__REQUIRED WORK__. Which lines below contain "alpha"? Pull them out.
============
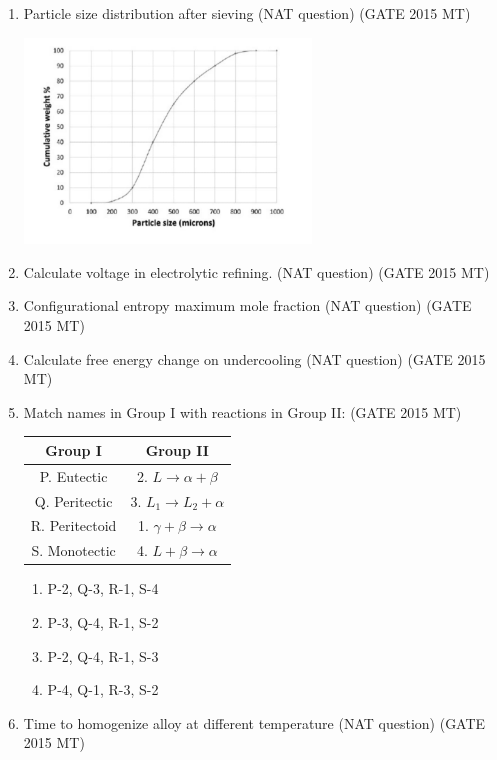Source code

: \documentclass[12pt]{article}
\begin{document}
\begin{enumerate}
\item Particle size distribution after sieving (NAT question) (GATE 2015 MT)
\begin{center}
  \includegraphics[width=0.6\textwidth]{images/q46i.jpg}
\end{center}

\item Calculate voltage in electrolytic refining. (NAT question) (GATE 2015 MT)

\item Configurational entropy maximum mole fraction (NAT question) (GATE 2015 MT)

\item Calculate free energy change on undercooling (NAT question) (GATE 2015 MT)

\item Match names in Group I with reactions in Group II: (GATE 2015 MT)
\begin{table}[h]
\centering
\begin{tabular}{|c|c|}
\hline
Group I & Group II \\
\hline
P. Eutectic & 2. $L \to \alpha + \beta$ \\
Q. Peritectic & 3. $L_1 \to L_2 + \alpha$ \\
R. Peritectoid & 1. $\gamma + \beta \to \alpha$ \\
S. Monotectic & 4. $L + \beta \to \alpha$ \\
\hline
\end{tabular}
\end{table}
\begin{enumerate}[label=(\alph*)]
  \item P-2, Q-3, R-1, S-4
  \item P-3, Q-4, R-1, S-2
  \item P-2, Q-4, R-1, S-3
  \item P-4, Q-1, R-3, S-2
\end{enumerate}

\item Time to homogenize alloy at different temperature (NAT question) (GATE 2015 MT)


\end{enumerate}
\end{document}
============
__OUTPUT__.
P. Eutectic & 2. $L \to \alpha + \beta$ \\
Q. Peritectic & 3. $L_1 \to L_2 + \alpha$ \\
R. Peritectoid & 1. $\gamma + \beta \to \alpha$ \\
S. Monotectic & 4. $L + \beta \to \alpha$ \\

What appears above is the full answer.